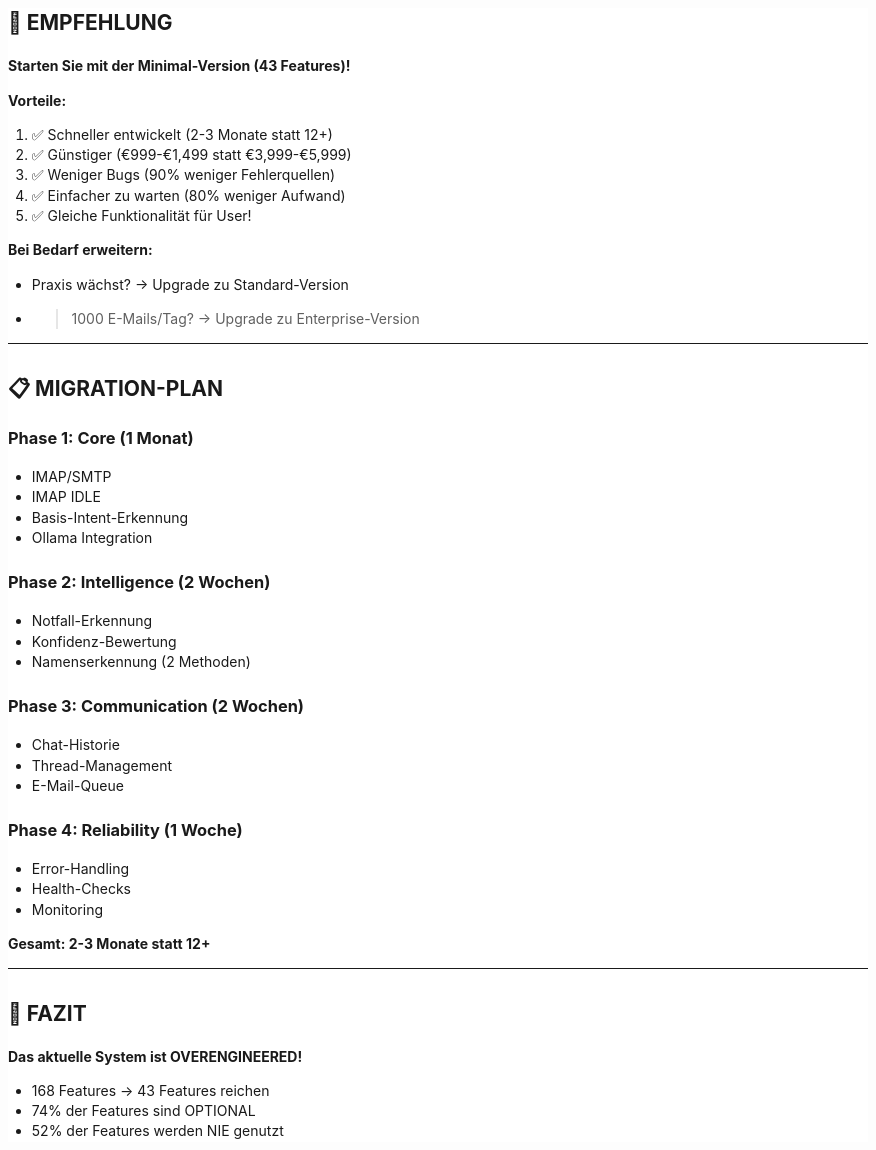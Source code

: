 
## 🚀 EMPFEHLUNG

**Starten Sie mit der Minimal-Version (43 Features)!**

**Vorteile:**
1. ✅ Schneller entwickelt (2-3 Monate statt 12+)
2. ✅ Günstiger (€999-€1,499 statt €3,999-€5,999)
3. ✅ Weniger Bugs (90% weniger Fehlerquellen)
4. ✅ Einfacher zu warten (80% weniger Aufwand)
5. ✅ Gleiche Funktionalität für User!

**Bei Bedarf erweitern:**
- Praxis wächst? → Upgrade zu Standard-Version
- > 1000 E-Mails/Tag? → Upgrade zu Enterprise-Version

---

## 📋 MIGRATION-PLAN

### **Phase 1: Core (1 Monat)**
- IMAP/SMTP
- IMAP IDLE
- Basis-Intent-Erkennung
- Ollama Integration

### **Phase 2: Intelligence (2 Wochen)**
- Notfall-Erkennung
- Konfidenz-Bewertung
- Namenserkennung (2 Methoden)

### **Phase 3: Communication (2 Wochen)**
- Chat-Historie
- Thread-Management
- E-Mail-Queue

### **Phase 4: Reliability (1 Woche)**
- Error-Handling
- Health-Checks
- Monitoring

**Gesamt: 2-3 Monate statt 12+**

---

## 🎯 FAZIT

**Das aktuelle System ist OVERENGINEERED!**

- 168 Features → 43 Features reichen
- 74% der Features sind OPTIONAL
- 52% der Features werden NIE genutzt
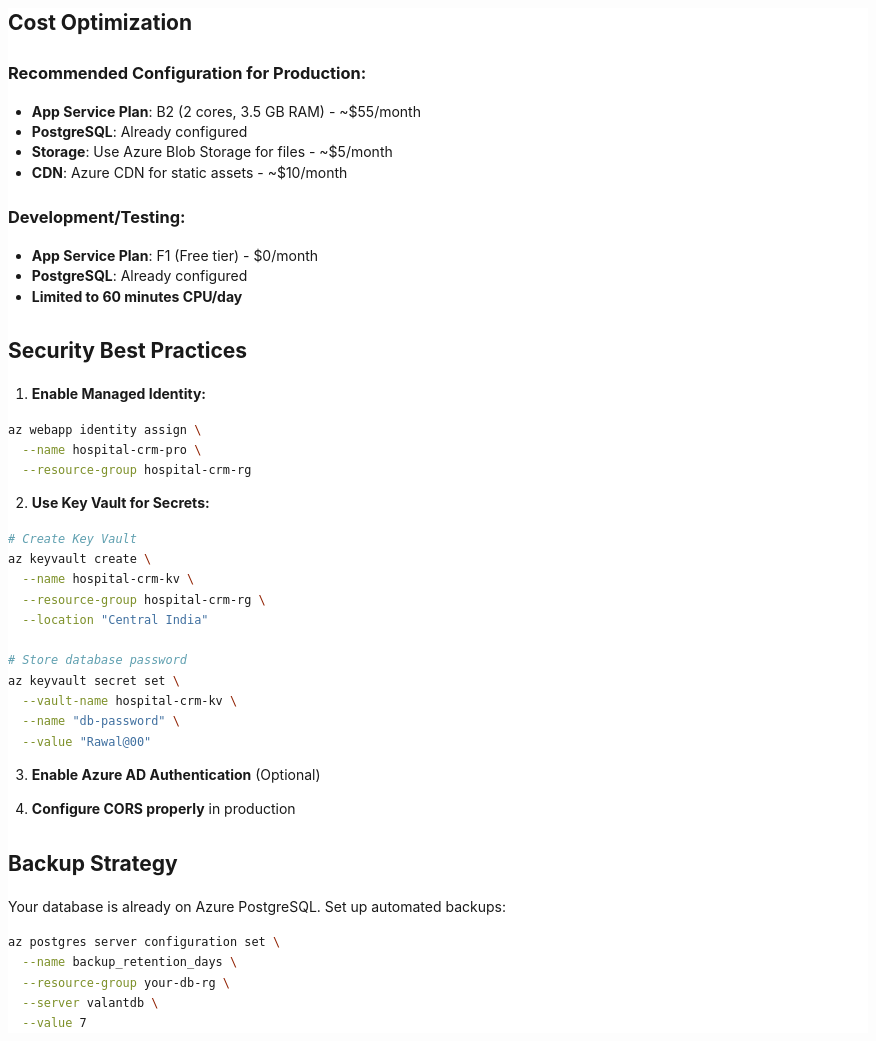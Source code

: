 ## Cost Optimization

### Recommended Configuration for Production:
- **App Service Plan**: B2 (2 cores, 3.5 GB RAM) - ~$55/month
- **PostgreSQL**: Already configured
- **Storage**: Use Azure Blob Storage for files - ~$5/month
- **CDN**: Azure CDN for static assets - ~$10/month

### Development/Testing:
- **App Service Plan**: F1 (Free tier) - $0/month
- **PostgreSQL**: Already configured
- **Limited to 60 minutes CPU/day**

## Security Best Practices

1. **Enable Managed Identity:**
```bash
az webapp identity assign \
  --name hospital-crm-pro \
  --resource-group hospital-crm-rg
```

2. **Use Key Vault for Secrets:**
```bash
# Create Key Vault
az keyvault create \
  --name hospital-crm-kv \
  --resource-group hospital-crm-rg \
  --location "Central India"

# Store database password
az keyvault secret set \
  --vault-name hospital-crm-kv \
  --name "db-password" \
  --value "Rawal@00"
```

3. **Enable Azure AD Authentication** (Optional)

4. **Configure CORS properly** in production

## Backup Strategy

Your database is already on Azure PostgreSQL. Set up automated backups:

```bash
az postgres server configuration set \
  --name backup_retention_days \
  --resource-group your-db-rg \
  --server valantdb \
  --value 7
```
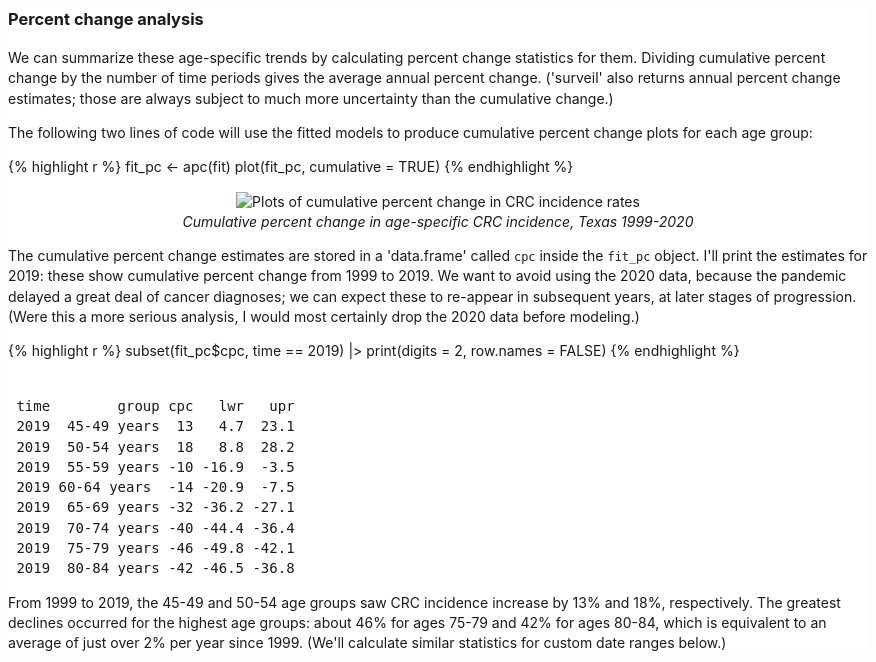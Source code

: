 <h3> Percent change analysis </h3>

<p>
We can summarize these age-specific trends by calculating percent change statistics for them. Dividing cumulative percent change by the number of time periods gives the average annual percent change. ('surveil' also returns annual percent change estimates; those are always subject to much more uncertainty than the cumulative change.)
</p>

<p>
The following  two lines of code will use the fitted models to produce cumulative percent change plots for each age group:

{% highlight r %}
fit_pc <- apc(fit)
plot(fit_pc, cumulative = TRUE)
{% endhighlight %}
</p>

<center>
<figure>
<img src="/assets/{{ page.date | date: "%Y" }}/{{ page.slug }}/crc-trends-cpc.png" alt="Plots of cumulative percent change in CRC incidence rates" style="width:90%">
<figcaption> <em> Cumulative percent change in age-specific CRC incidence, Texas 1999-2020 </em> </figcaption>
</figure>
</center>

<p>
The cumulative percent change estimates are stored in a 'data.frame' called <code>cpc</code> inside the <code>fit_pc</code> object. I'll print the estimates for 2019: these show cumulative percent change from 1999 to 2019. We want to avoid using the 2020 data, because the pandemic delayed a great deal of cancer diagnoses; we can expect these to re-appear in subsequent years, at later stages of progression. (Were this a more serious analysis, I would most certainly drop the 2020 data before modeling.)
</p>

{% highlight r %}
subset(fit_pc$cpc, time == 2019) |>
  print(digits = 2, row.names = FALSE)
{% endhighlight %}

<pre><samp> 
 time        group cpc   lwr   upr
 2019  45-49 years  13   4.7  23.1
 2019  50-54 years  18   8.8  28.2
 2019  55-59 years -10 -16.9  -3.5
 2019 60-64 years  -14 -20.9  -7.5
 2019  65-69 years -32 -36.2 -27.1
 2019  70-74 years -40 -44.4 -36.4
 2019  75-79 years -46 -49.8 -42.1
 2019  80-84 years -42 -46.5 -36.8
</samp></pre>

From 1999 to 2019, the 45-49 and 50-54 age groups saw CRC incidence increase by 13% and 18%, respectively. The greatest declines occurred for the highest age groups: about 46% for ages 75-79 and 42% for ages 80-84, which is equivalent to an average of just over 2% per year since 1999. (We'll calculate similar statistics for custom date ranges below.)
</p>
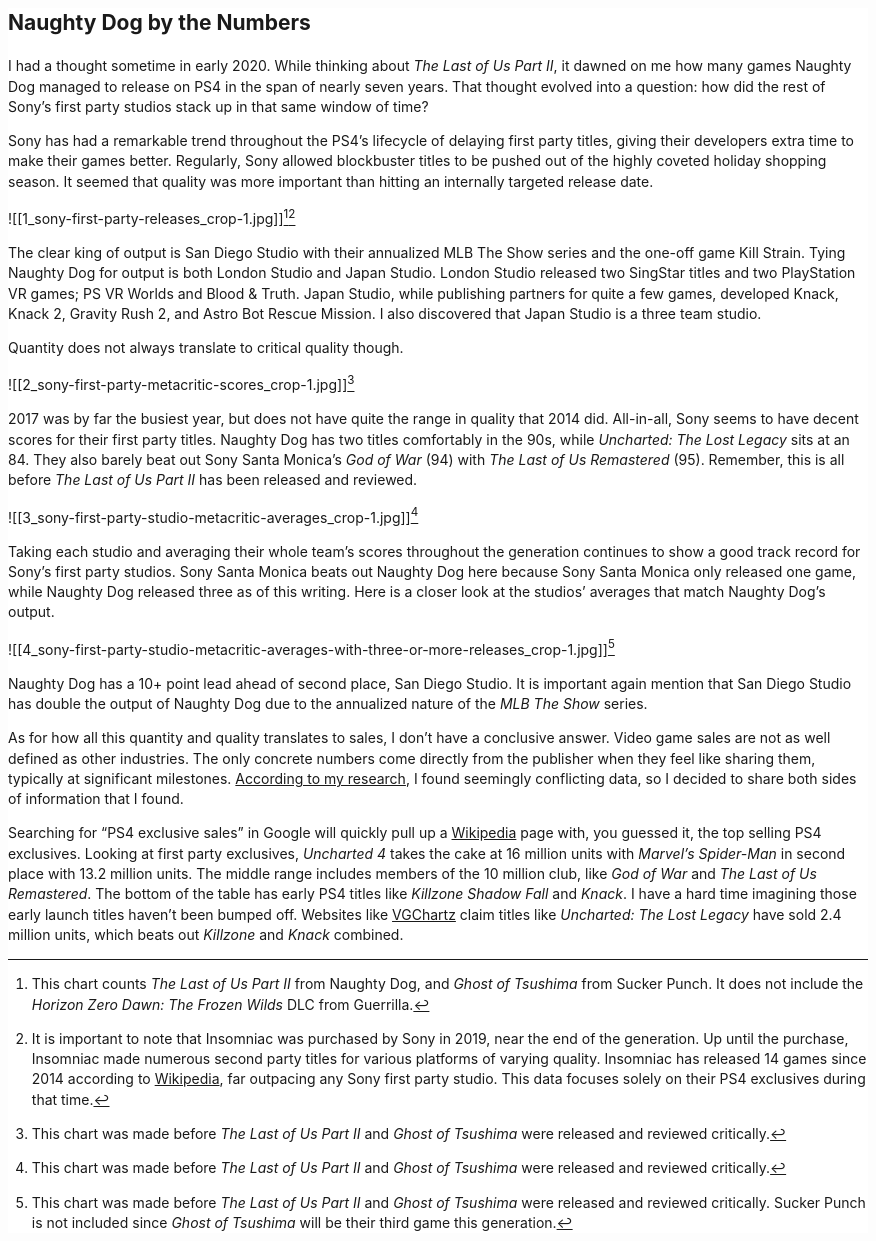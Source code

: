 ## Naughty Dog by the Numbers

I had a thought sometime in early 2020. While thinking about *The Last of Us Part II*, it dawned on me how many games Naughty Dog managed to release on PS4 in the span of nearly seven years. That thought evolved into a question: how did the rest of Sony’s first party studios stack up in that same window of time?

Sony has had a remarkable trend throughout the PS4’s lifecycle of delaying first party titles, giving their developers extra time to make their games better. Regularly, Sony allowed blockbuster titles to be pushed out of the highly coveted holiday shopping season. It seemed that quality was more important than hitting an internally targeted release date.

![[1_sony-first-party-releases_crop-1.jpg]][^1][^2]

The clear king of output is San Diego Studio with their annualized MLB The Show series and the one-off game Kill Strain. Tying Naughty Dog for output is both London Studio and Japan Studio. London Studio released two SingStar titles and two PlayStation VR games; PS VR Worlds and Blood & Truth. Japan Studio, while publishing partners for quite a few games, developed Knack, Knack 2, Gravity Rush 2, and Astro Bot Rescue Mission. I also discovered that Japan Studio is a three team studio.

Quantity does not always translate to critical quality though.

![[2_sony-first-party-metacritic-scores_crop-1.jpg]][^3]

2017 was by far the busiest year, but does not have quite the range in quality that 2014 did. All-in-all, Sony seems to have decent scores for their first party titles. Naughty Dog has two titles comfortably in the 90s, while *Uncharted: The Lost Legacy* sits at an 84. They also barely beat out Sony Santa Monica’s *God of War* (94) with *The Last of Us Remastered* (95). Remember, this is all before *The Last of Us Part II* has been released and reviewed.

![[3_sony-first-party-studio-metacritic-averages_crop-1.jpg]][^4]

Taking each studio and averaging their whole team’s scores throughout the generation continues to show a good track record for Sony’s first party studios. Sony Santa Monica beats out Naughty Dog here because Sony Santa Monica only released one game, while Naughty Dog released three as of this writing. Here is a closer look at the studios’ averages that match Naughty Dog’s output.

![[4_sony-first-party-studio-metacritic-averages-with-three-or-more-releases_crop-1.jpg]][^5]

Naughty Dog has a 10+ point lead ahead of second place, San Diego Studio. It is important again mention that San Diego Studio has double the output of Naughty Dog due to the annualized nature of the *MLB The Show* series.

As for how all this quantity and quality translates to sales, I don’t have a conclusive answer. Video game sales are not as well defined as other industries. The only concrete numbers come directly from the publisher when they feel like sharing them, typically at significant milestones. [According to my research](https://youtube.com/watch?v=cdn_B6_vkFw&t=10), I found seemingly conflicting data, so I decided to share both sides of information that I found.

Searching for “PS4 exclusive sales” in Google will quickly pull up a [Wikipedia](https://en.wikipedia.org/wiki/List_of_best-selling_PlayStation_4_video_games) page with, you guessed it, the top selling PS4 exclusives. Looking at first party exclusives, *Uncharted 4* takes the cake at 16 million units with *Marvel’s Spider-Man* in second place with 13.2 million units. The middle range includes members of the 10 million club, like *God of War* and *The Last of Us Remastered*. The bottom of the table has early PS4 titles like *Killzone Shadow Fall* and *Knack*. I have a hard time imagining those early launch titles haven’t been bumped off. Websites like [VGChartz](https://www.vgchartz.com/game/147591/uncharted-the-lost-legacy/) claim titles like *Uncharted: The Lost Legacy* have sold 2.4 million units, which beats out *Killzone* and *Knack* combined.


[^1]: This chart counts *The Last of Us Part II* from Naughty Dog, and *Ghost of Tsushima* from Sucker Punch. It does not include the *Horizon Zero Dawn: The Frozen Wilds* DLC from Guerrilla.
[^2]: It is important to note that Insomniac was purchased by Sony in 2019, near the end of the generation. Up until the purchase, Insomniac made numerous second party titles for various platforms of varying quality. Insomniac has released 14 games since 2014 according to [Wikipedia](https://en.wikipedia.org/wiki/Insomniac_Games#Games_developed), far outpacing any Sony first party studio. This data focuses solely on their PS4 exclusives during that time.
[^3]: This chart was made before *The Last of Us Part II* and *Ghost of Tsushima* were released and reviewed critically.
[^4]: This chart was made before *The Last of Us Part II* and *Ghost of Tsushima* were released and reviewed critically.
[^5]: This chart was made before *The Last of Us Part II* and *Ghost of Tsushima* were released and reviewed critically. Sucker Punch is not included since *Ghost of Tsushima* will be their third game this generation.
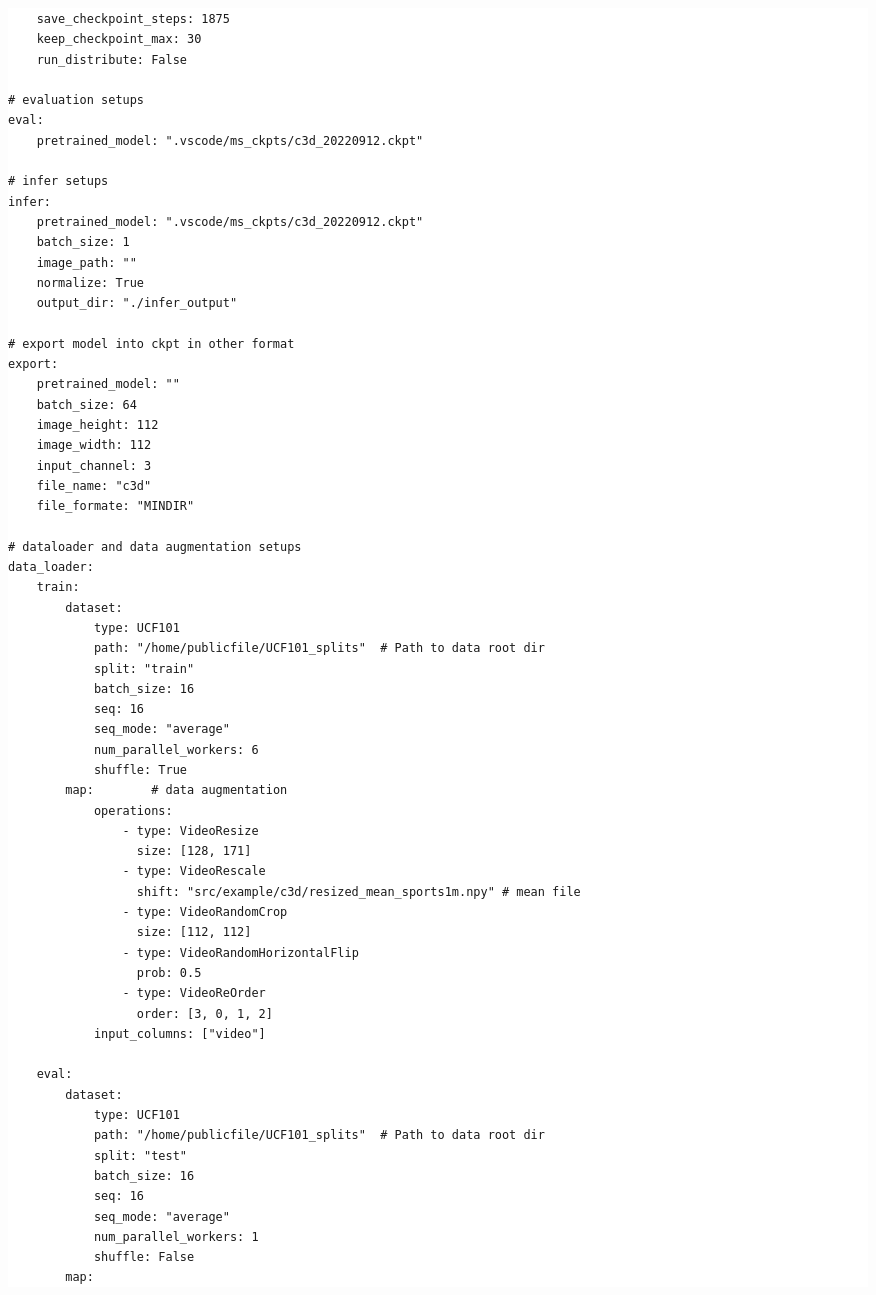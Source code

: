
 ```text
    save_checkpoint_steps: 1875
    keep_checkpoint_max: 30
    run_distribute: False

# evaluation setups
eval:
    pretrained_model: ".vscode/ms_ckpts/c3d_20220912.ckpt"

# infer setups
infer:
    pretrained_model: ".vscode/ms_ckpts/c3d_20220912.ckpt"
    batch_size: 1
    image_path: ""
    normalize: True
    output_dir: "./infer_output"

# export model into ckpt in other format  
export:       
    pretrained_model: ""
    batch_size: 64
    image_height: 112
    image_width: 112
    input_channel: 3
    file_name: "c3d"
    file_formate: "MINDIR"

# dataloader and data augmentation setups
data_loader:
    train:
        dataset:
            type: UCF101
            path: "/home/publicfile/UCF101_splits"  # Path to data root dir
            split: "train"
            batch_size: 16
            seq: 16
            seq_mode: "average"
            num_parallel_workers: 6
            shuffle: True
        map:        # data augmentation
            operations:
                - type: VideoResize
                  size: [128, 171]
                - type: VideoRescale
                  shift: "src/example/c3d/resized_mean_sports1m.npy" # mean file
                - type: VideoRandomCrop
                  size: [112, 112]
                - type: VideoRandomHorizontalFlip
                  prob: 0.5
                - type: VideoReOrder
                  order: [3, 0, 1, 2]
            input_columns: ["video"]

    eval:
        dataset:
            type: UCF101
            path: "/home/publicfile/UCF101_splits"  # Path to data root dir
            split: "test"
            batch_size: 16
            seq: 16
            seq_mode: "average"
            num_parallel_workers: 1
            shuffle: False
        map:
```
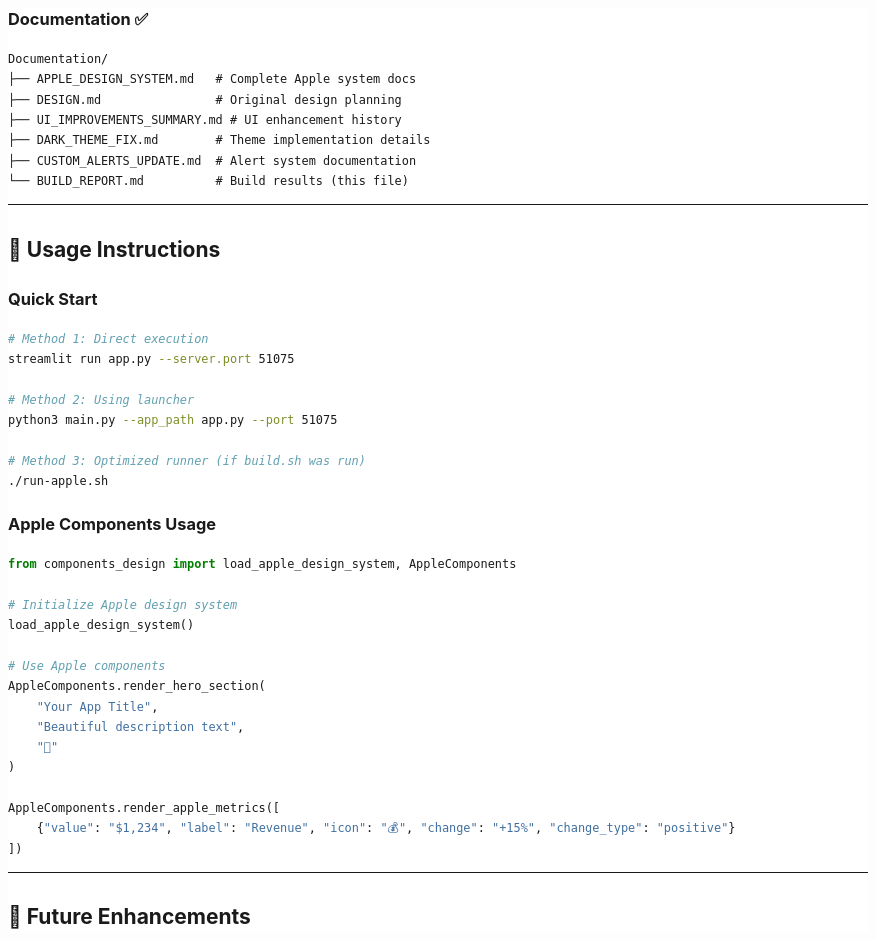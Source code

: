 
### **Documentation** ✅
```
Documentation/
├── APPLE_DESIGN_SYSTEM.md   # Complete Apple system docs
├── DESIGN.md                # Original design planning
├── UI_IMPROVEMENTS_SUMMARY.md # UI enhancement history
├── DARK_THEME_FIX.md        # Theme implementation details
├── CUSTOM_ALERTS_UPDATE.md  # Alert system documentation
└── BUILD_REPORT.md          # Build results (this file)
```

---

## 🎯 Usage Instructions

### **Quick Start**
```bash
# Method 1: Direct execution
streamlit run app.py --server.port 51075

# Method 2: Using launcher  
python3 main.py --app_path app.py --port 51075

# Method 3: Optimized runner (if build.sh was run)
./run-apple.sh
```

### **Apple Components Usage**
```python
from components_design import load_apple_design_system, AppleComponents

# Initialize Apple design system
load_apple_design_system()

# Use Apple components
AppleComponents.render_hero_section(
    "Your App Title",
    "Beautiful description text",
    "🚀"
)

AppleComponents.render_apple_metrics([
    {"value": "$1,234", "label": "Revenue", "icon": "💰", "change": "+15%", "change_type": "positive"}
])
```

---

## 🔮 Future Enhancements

======

_EXERCISE PROMPT_. The response must match the data line for line, from its first line through the line with "- Praxis wächst?", inclusive, and must leave out the pictures.

_ANSWER AREA_.
Source code

: 
## 🚀 EMPFEHLUNG

**Starten Sie mit der Minimal-Version (43 Features)!**

**Vorteile:**
1. ✅ Schneller entwickelt (2-3 Monate statt 12+)
2. ✅ Günstiger (€999-€1,499 statt €3,999-€5,999)
3. ✅ Weniger Bugs (90% weniger Fehlerquellen)
4. ✅ Einfacher zu warten (80% weniger Aufwand)
5. ✅ Gleiche Funktionalität für User!

**Bei Bedarf erweitern:**
- Praxis wächst? → Upgrade zu Standard-Version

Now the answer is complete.